Energy-Efficient Routing Algorithms for AI-Enabled Internet of Things Networks

Abstract

The rapid growth of Artificial Intelligence (AI) and Internet of Things (IoT) technologies has significantly transformed modern communication infrastructures by enabling intelligent sensing, real-time analytics, autonomous decision-making, and large-scale smart device connectivity. AI-enabled IoT networks are increasingly deployed in smart cities, healthcare systems, industrial automation, transportation systems, agriculture, environmental monitoring, and intelligent surveillance applications. However, the continuous expansion of IoT ecosystems introduces major challenges related to energy consumption, routing efficiency, network scalability, communication latency, bandwidth utilization, and resource-constrained sensor operations.

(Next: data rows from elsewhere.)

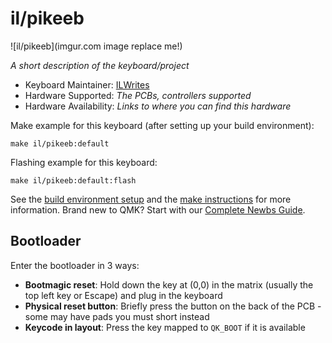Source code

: # il/pikeeb

![il/pikeeb](imgur.com image replace me!)

*A short description of the keyboard/project*

* Keyboard Maintainer: [ILWrites](https://github.com/PiKeeb)
* Hardware Supported: *The PCBs, controllers supported*
* Hardware Availability: *Links to where you can find this hardware*

Make example for this keyboard (after setting up your build environment):

    make il/pikeeb:default

Flashing example for this keyboard:

    make il/pikeeb:default:flash

See the [build environment setup](https://docs.qmk.fm/#/getting_started_build_tools) and the [make instructions](https://docs.qmk.fm/#/getting_started_make_guide) for more information. Brand new to QMK? Start with our [Complete Newbs Guide](https://docs.qmk.fm/#/newbs).

## Bootloader

Enter the bootloader in 3 ways:

* **Bootmagic reset**: Hold down the key at (0,0) in the matrix (usually the top left key or Escape) and plug in the keyboard
* **Physical reset button**: Briefly press the button on the back of the PCB - some may have pads you must short instead
* **Keycode in layout**: Press the key mapped to `QK_BOOT` if it is available
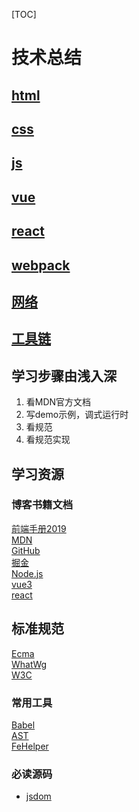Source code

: [TOC]
# 技术总结
## [html](./html)
## [css](./css)
## [js](./js)
## [vue](./vue)
## [react](./react)
## [webpack](./webpack)
## [网络](./网络)
## [工具链](./工具链)


## 学习步骤由浅入深
1. 看MDN官方文档 
2. 写demo示例，调式运行时
3. 看规范
4. 看规范实现

## 学习资源
### 博客书籍文档
[前端手册2019](https://frontendmasters.com/books/front-end-handbook/2019/)  
[MDN](https://developer.mozilla.org/)  
[GitHub](https://github.com/)  
[掘金](https://juejin.im)  
[Node.js](https://nodejs.org/zh-cn/docs/guides/event-loop-timers-and-nexttick/#what-is-the-event-loop)  
[vue3](https://v3.vuejs.org/guide/optimizations.html#virtual-dom)  
[react](https://developer.mozilla.org/)  

## 标准规范
[Ecma](https://www.ecma-international.org/ecma-262/)  
[WhatWg](https://whatwg-cn.github.io/html/)  
[W3C](https://www.w3.org/TR/?tag=dom)  

### 常用工具
[Babel](https://www.babeljs.cn/repl)  
[AST](https://astexplorer.net/)  
[FeHelper](https://www.baidufe.com/fehelper/index/index.html)  

### 必读源码
- [jsdom](https://github.com/jsdom/jsdom)
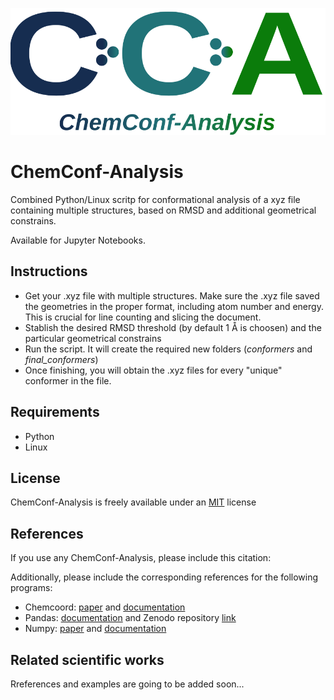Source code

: ![alt text](https://github.com/Andresmacons/ChemConf-Analysis/blob/main/CCA_logo.svg)
# ChemConf-Analysis
Combined Python/Linux scritp for conformational analysis of a xyz file containing multiple structures, based on RMSD and additional geometrical constrains.

Available for Jupyter Notebooks.

## Instructions

- Get your .xyz file with multiple structures. Make sure the .xyz file saved the geometries in the proper format, including atom number and energy. This is crucial for line counting and slicing the document.
- Stablish the desired RMSD threshold (by default 1 Å is choosen) and the particular geometrical constrains 
- Run the script. It will create the required new folders (_conformers_ and _final_conformers_)
- Once finishing, you will obtain the .xyz files for every "unique" conformer in the file.

## Requirements
- Python
- Linux

## License
ChemConf-Analysis is freely available under an [MIT](https://choosealicense.com/licenses/mit/) license

## References
If you use any ChemConf-Analysis, please include this citation:

Additionally, please include the corresponding references for the following programs:
- Chemcoord: [paper](https://doi.org/10.1002/jcc.27029) and [documentation](https://chemcoord.readthedocs.io/en/v2.1.2/)
- Pandas: [documentation](https://pandas.pydata.org/docs/) and Zenodo repository [link](https://doi.org/10.5281/zenodo.13819579)
- Numpy: [paper](https://doi.org/10.1038/s41586-020-2649-2) and [documentation](https://numpy.org/)

## Related scientific works
Rreferences and examples are going to be added soon...


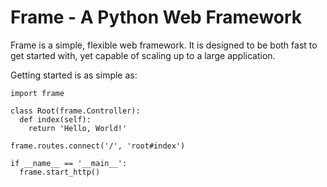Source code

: Frame - A Python Web Framework
==============================

Frame is a simple, flexible web framework. It is designed to be both fast to get started with, yet capable of scaling
up to a large application.

Getting started is as simple as:

    import frame
    
    class Root(frame.Controller):
      def index(self):
        return 'Hello, World!'
      
    frame.routes.connect('/', 'root#index')
      
    if __name__ == '__main__':
      frame.start_http()
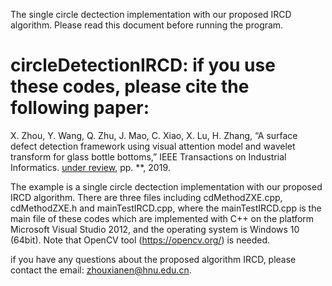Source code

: The single circle dectection implementation with our proposed IRCD algorithm. Please read this document before running the program.

# circleDetectionIRCD: if you use these codes, please cite the following paper:
 X. Zhou, Y. Wang, Q. Zhu, J. Mao, C. Xiao, X. Lu, H. Zhang,
“A surface defect detection framework using visual attention
model and wavelet transform for glass bottle bottoms,”  IEEE Transactions on Industrial Informatics.
[under review](https://****), pp. **, 2019.

The example is a single circle dectection implementation with our proposed IRCD algorithm. There are three files including cdMethodZXE.cpp, cdMethodZXE.h and mainTestIRCD.cpp, where the mainTestIRCD.cpp is the main file of these codes which are implemented with C++ on the platform Microsoft Visual Studio 2012, and the operating system is Windows 10 (64bit). Note that OpenCV tool (https://opencv.org/) is needed. 

if you have any questions about the proposed algorithm IRCD, please contact the email: zhouxianen@hnu.edu.cn.
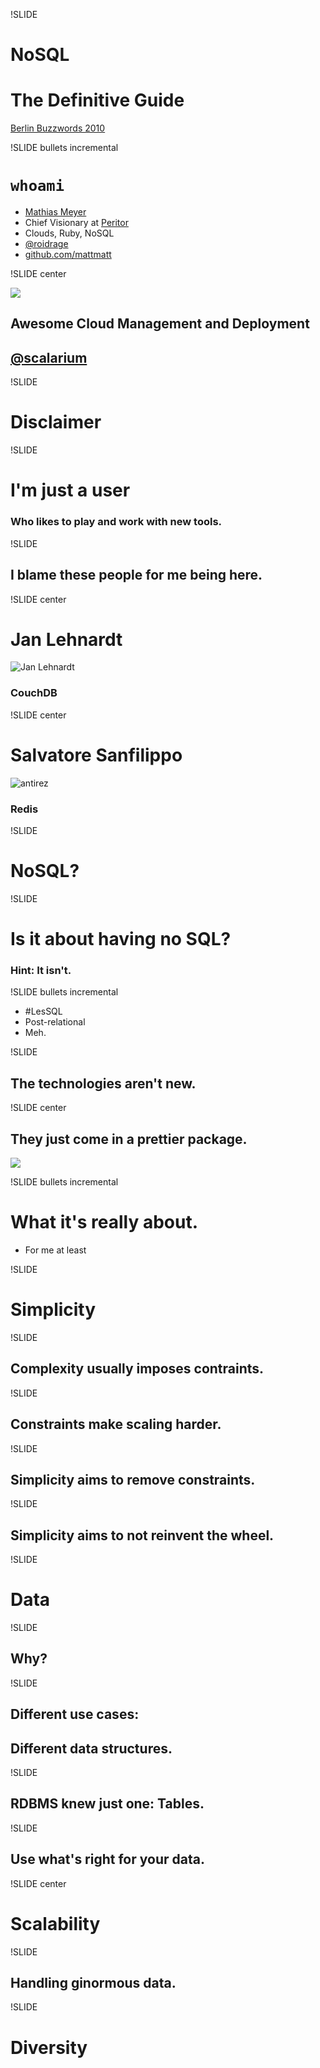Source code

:!SLIDE

# NoSQL #
# The Definitive Guide #

<p class="caption"><a href="http://berlinbuzzwords.de">Berlin Buzzwords 2010</a></p>

!SLIDE bullets incremental

# `whoami` #

* [Mathias Meyer](http://www.paperplanes.de)
* Chief Visionary at [Peritor](http://www.peritor.com)
* Clouds, Ruby, NoSQL
* [@roidrage](http://twitter.com/roidrage)
* [github.com/mattmatt](http://github.com/mattmatt)

!SLIDE center

<a href="http://scalarium.com"><img src="scalarium.png" id="scalarium_logo"/></a>

## Awesome Cloud Management and Deployment ##
## [@scalarium](http://twitter.com/scalarium)

!SLIDE

# Disclaimer #

!SLIDE

# I'm just a user #
### Who likes to play and work with new tools. ###

!SLIDE

## I blame these people for me being here. ##

!SLIDE center

# Jan Lehnardt #
![Jan Lehnardt](jan_lehnardt.jpg)  

### CouchDB ###

!SLIDE center

# Salvatore Sanfilippo #
![antirez](antirez.png)  

### Redis ###

!SLIDE

# NoSQL? #

!SLIDE

# Is it about having no SQL? #
### Hint: It isn't. ###

!SLIDE bullets incremental

* \#LesSQL
* Post-relational
* Meh.

!SLIDE

## The technologies aren't new. ##

!SLIDE center

## They just come in a prettier package. ##

<a href="http://www.flickr.com/photos/jek-a-go-go/2449432857/"><img src="pretty_package.jpg"/></a>

!SLIDE bullets incremental

# What it's really about. #
* For me at least

!SLIDE

# Simplicity #

!SLIDE

## Complexity usually imposes contraints. ##

!SLIDE

## Constraints make scaling harder. ##

!SLIDE

## Simplicity aims to remove constraints. ##

!SLIDE

## Simplicity aims to not reinvent the wheel. ##

!SLIDE

# Data #

!SLIDE

## Why? ##

!SLIDE

## Different use cases: ##
## Different data structures. ##

!SLIDE

## RDBMS knew just one: Tables. ##

!SLIDE

## Use what's right for your data. ##

!SLIDE center

# Scalability #

!SLIDE

## Handling ginormous data. ##

!SLIDE

# Diversity #
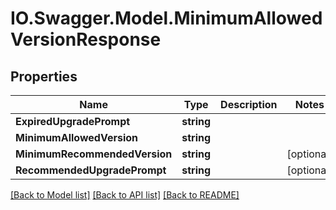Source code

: # IO.Swagger.Model.MinimumAllowedVersionResponse
## Properties

Name | Type | Description | Notes
------------ | ------------- | ------------- | -------------
**ExpiredUpgradePrompt** | **string** |  | 
**MinimumAllowedVersion** | **string** |  | 
**MinimumRecommendedVersion** | **string** |  | [optional] 
**RecommendedUpgradePrompt** | **string** |  | [optional] 

[[Back to Model list]](../README.md#documentation-for-models) [[Back to API list]](../README.md#documentation-for-api-endpoints) [[Back to README]](../README.md)

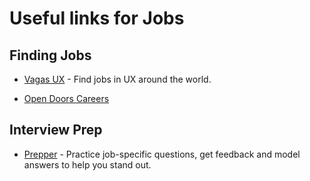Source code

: # Useful links for Jobs

## Finding Jobs
* [Vagas UX](https://vagasux.com.br/) - Find jobs in UX around the world.

* [Open Doors Careers](https://www.opendoorscareers.com/)


## Interview Prep
* [Prepper](https://www.adzuna.co.uk/jobs/prepper/home) - Practice job-specific questions, get feedback and model answers to help you stand out.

Traditional routing protocols often experience limitations in dynamic IoT environments due to inefficient energy management, unbalanced network traffic, excessive communication overhead, and reduced adaptability to changing network conditions. These limitations significantly affect network lifetime, operational reliability, and intelligent communication performance in AI-assisted IoT systems. To address these challenges, this research proposes Energy-Efficient Routing Algorithms for AI-Enabled Internet of Things Networks that integrate Artificial Intelligence, adaptive routing optimization, machine learning-assisted traffic management, intelligent clustering, and energy-aware communication mechanisms into a unified IoT networking framework. The proposed architecture utilizes AI-driven routing intelligence to dynamically optimize data transmission paths, minimize communication energy consumption, balance network workloads, and improve packet delivery efficiency across distributed IoT environments. The framework incorporates deep learning-based traffic prediction, intelligent node selection, adaptive route discovery, and energy-aware cluster management to enhance network sustainability and operational scalability. Furthermore, the proposed system integrates real-time network monitoring, intelligent fault tolerance, and adaptive communication orchestration for supporting large-scale next-generation IoT infrastructures.